Molality Formula
Molality (m) equals moles of solute divided by kilograms of solvent.
Used for colligative properties like boiling point elevation.
The Formula
Molality measures the concentration of a solution by comparing moles of solute to the mass of solvent (not the total solution volume).

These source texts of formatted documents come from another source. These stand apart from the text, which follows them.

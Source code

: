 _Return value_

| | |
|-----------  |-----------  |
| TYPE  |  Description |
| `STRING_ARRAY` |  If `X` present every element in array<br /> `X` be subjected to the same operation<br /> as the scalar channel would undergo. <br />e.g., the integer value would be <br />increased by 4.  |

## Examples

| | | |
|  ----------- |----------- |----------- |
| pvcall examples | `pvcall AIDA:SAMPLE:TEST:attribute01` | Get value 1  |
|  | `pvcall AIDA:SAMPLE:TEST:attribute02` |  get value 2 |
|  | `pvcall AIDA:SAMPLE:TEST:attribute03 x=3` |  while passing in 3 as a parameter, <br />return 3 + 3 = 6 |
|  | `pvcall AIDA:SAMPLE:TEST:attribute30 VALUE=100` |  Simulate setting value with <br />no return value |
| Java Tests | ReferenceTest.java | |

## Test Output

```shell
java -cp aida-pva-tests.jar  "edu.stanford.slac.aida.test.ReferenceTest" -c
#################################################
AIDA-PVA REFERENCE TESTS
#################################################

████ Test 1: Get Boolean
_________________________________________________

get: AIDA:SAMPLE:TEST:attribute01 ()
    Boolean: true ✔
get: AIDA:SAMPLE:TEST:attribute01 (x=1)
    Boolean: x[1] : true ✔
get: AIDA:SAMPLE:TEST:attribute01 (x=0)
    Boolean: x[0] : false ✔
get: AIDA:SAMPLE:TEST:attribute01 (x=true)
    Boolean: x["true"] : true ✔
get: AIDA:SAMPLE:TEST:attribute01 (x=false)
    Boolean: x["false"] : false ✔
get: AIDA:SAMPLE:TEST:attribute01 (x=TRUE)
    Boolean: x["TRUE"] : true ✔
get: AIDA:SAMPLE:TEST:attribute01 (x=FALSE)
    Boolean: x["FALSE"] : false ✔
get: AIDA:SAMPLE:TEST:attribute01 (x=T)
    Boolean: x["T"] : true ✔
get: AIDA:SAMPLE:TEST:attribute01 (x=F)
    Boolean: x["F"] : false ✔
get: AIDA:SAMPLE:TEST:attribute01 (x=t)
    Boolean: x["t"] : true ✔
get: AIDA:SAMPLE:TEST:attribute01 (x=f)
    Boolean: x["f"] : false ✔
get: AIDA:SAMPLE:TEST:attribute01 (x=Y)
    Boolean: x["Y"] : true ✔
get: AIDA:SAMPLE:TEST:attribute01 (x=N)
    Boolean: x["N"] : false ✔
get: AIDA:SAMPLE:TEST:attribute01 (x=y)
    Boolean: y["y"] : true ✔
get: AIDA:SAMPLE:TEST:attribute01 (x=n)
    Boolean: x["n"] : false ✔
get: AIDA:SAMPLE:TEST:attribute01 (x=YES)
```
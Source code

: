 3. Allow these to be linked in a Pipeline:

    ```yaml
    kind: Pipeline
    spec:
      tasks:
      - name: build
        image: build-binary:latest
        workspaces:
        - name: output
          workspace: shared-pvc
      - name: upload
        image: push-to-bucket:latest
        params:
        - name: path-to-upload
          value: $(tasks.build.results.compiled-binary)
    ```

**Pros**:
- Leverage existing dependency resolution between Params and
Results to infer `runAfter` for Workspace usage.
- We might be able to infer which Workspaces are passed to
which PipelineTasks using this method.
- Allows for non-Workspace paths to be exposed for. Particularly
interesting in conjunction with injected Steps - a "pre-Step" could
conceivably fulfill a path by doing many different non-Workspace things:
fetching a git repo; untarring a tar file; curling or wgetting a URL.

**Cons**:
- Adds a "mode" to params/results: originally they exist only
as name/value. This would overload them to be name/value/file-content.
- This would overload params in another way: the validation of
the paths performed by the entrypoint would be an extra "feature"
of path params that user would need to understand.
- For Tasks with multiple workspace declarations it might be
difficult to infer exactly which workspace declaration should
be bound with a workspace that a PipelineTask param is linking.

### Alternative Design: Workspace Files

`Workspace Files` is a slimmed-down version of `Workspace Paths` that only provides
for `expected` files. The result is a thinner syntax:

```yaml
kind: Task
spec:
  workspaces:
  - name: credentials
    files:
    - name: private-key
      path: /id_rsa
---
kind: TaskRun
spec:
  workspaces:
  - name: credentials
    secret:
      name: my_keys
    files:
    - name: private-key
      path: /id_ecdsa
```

Unlike molarity, molality does not change with temperature because mass does not expand or contract.
This makes molality especially useful for colligative property calculations like boiling point elevation and freezing point depression.
Variables
| Symbol | Meaning |
|---|---|
| m | Molality (in mol/kg, sometimes written as "molal") |
| moles of solute | Amount of dissolved substance (in mol) |
| kg of solvent | Mass of the solvent only, not the total solution (in kg) |
Molality vs Molarity
| Property | Molality (m) | Molarity (M) |
|---|---|---|
| Definition | mol solute / kg solvent | mol solute / L solution |
| Temperature dependent? | No | Yes |
| Uses mass or volume? | Mass of solvent | Volume of solution |
| Best for | Colligative properties | Volumetric analysis |
Example 1
You dissolve 58.44 g of NaCl (1 mole) in 500 g of water. What is the molality?
Moles of NaCl = 58.44 g / 58.44 g/mol = 1.00 mol
Mass of solvent = 500 g = 0.500 kg
m = 1.00 / 0.500
m = 2.00 mol/kg (2.00 molal)
Example 2
A solution of glucose (C₆H₁₂O₆, molar mass 180.16 g/mol) is prepared by dissolving 36 g of glucose in 400 g of water. What is the molality?
Moles of glucose = 36 / 180.16 = 0.200 mol
Mass of solvent = 400 g = 0.400 kg
m = 0.200 / 0.400
m = 0.500 mol/kg (0.500 molal)
When to Use It
Molality is preferred over molarity in several situations.
- Boiling point elevation calculations (ΔT_b = K_b × m)
- Freezing point depression calculations (ΔT_f = K_f × m)
- Osmotic pressure problems in some formulations
- Any experiment where temperature changes significantly (because molality is temperature-independent)
- Precise thermodynamic calculations